The Times: Shell investors reject key proposal

From AFP in London and The Hague

June 28, 2004

Royal Dutch Shell survived a shareholder rebellion on Monday, but not before investors representing almost 40 per cent of its Dutch stock voted against a key resolution in The Hague, rejecting the annual proposition that accepts that the board had discharged its duties adequately.

Shareholders at the London half of the company’s twin-centred annual meeting also showed their disapproval of the company’s disastrous year of reserves downgrades and management sackings, with a 10 per cent vote against the group’s executive remuneration package.

Institutional Shareholder Services, a US-based group that advises shareholders on corporate governance issues, had been urging investors to oppose two key motions at the Royal Dutch shareholder meeting in The Hague.

“Each year shareholders are proposed a resolution essentially to review the performance of the board from the previous year and to sign off the board’s actions, and we’ve advised shareholders to withhold for this year because of the board’s actions surrounding the reserves,” the ISS’s director of research, Stanley Dubiel, said.

Earlier, Shell had moved to head off investor disquiet at its annual meeting by announcing that the majority of the oil and gas reserves that it was forced to reclassify last year will now be added back to its estimate of proved reserves.

“We expect to start returning reserves to the proved category this year,” said Malcolm Brinded, Shell’s new head of exploration and production at the Anglo-Dutch giant.

He said the group was expecting to re-book some 85 per cent of the reserves that were reclassified when it was found that the amount of oil and gas likely to be unearthed from recent discoveries had been significantly overstated.

Shell is still struggling to recover from the scandal, which saw it lower its estimate of proven oil stocks on four occasions, by a total of more than 20 per cent.

“There can be explanation but there can be no excuse,” Mr Brinded said.

“Rebuilding our reserves has to be a major priority to this group.
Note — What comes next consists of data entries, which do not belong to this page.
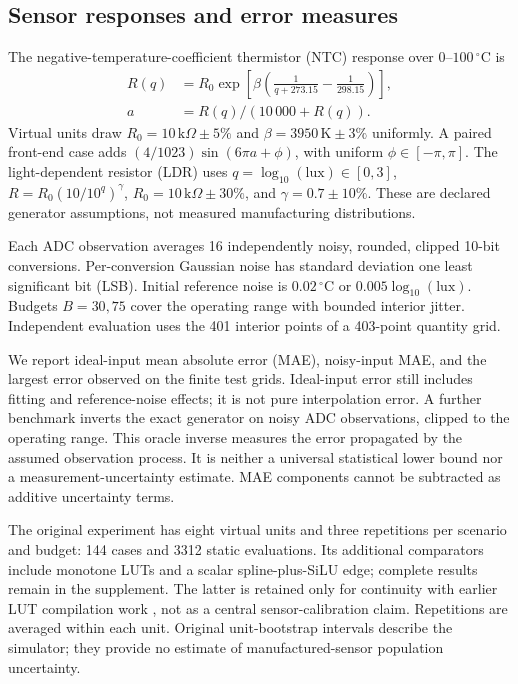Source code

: \documentclass[journal,twoside,web]{ieeecolor}
\newcommand{\degC}{\ensuremath{^{\circ}\mathrm{C}}}
\begin{document}
\subsection{Sensor responses and error measures}
\normalcolor
The negative-temperature-coefficient thermistor (NTC) response over $0$--$100\,\degC$ is
\begin{equation}
\begin{aligned}
 R(q)&=R_0\exp\!\left[\beta\left(\frac1{q+273.15}-\frac1{298.15}\right)\right],\\
 a&=R(q)/(10\,000+R(q)).
\end{aligned}
\label{eq:ntc}
\end{equation}
Virtual units draw $R_0=10\,\mathrm{k}\Omega\pm5\%$ and $\beta=3950\,\mathrm{K}\pm3\%$ uniformly. A paired front-end case adds $(4/1023)\sin(6\pi a+\phi)$, with uniform $\phi\in[-\pi,\pi]$. The light-dependent resistor (LDR) uses $q=\log_{10}(\mathrm{lux})\in[0,3]$, $R=R_0(10/10^q)^\gamma$, $R_0=10\,\mathrm{k}\Omega\pm30\%$, and $\gamma=0.7\pm10\%$. These are declared generator assumptions, not measured manufacturing distributions.

Each ADC observation averages 16 independently noisy, rounded, clipped 10-bit conversions. Per-conversion Gaussian noise has standard deviation one least significant bit (LSB). Initial reference noise is $0.02\,\degC$ or $0.005\log_{10}(\mathrm{lux})$. Budgets $B=30,75$ cover the operating range with bounded interior jitter. Independent evaluation uses the 401 interior points of a 403-point quantity grid.

We report ideal-input mean absolute error (MAE), noisy-input MAE, and the largest error observed on the finite test grids. Ideal-input error still includes fitting and reference-noise effects; it is not pure interpolation error. A further benchmark inverts the exact generator on noisy ADC observations, clipped to the operating range. This oracle inverse measures the error propagated by the assumed observation process. It is neither a universal statistical lower bound nor a measurement-uncertainty estimate. MAE components cannot be subtracted as additive uncertainty terms.

The original experiment has eight virtual units and three repetitions per scenario and budget: 144 cases and 3312 static evaluations. Its additional comparators include monotone LUTs and a scalar spline-plus-SiLU edge; complete results remain in the supplement. The latter is retained only for continuity with earlier LUT compilation work \cite{kan,lutkan}, not as a central sensor-calibration claim. Repetitions are averaged within each unit. Original unit-bootstrap intervals describe the simulator; they provide no estimate of manufactured-sensor population uncertainty.
\end{document}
Such a crisis should never have happened. Unfortunately it has.”

If Mr Brinded’s estimate of the level of reserves which can be reclassified proves correct, the proportion of stocks downgraded will fall to 3 per cent.

Chairman Lord Oxburgh, facing his first public grilling since being brought in to steady the company in March, made the clearest effort yet to distance himself and his colleagues from the actions of the former regime. “There was no cover-up,” Lord Oxburgh said.
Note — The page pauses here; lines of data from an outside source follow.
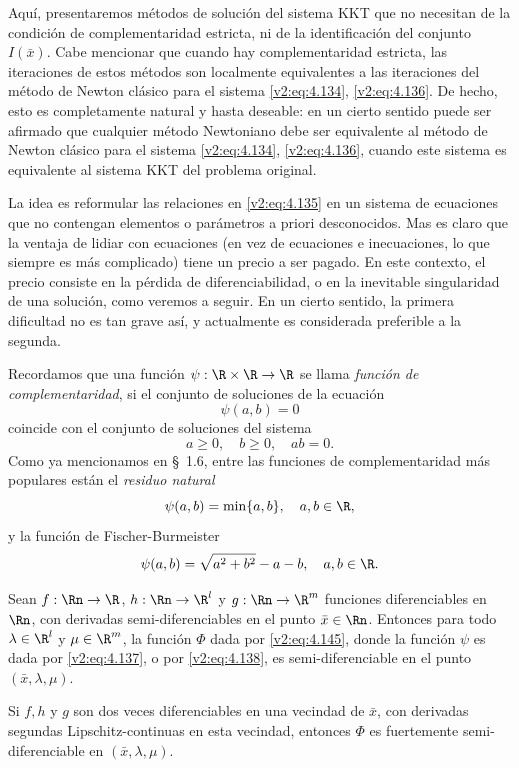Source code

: Aquí, presentaremos métodos de solución del sistema KKT que no necesitan de la condición de complementaridad estricta, ni de la identificación del conjunto $I(\bar{x})$. Cabe mencionar que cuando hay complementaridad estricta, las iteraciones de estos métodos son localmente equivalentes a las iteraciones del método de Newton clásico para el sistema \eqref{v2:eq:4.134}, \eqref{v2:eq:4.136}. De hecho, esto es completamente natural y hasta deseable: en un cierto sentido puede ser afirmado que cualquier método Newtoniano debe ser equivalente al método de Newton clásico para el sistema \eqref{v2:eq:4.134}, \eqref{v2:eq:4.136}, cuando este sistema es equivalente al sistema KKT del problema original.

La idea es reformular las relaciones en \eqref{v2:eq:4.135} en un sistema de ecuaciones que no contengan elementos o parámetros a priori desconocidos. Mas es claro que la ventaja de lidiar con ecuaciones (en vez de ecuaciones e inecuaciones, lo que siempre es más complicado) tiene un precio a ser pagado. En este contexto, el precio consiste en la pérdida de diferenciabilidad, o en la inevitable singularidad de una solución, como veremos a seguir. En un cierto sentido, la primera dificultad no es tan grave así, y actualmente es considerada preferible a la segunda.

Recordamos que una función $\psi : \R \times \R \to \R$ se llama \textit{función de complementaridad}, si el conjunto de soluciones de la ecuación
\[
    \psi(a, b) = 0
\]
coincide con el conjunto de soluciones del sistema
\[
    a \ge 0, \quad b \ge 0, \quad ab = 0.
\]
Como ya mencionamos en \S~1.6, entre las funciones de complementaridad más populares están el \textit{residuo natural}
\begin{equation}
    \psi(a, b) = \min\{a, b\}, \quad a, b \in \R,
    \label{v2:eq:4.137}
\end{equation}
y la función de Fischer-Burmeister
\begin{equation}
    \psi(a, b) = \sqrt{a^2 + b^2} - a - b, \quad a, b \in \R.
    \label{v2:eq:4.138}
\end{equation}

\begin{proposition}\label{v2:prop:4.5.1}
    Sean $f : \Rn \to \R$, $h : \Rn \to \R^l$ y $g : \Rn \to \R^m$ funciones diferenciables en $\Rn$, con derivadas semi-diferenciables en el punto $\bar{x} \in \Rn$.
    Entonces para todo $\lambda \in \R^l$ y $\mu \in \R^m$, la función $\Phi$ dada por \eqref{v2:eq:4.145}, donde la función $\psi$ es dada por \eqref{v2:eq:4.137}, o por \eqref{v2:eq:4.138}, es semi-diferenciable en el punto $(\bar{x}, \lambda, \mu)$.
    
    Si $f, h$ y $g$ son dos veces diferenciables en una vecindad de $\bar{x}$, con derivadas segundas Lipschitz-continuas en esta vecindad, entonces $\Phi$ es fuertemente semi-diferenciable en $(\bar{x}, \lambda, \mu)$.
\end{proposition}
“The first time non-executive directors were aware of the problem was early January.

“When some of the executive directors were as economical with the truth as they were… it’s very difficult to see how it [the scandal] could have come to light sooner on the information they had.”

The crisis at Shell has led to the departure of several top brass, including chairman Sir Philip Watts, head of exploration and production Walter van de Vijver and finance director Judy Boynton.

Sir Philip’s £1 million pay-off, announced last week, is also sure to create friction.

Lord Oxburgh went on to defend Sir Philip’s severance terms, details of which were announced Friday, and described by one small shareholder as “a world class salary for a world class scandal”.

“We were advised to move swiftly and seek a separation by mutual agreement,” Lord Oxburgh said.

Jeroen van der Veer, the group’s top executive, told the Royal Dutch meeting in the Hague: “These recent months have felt simply dreadful.

“I agree that such a crisis should never have happened. But it has, and I sincerely regret this.”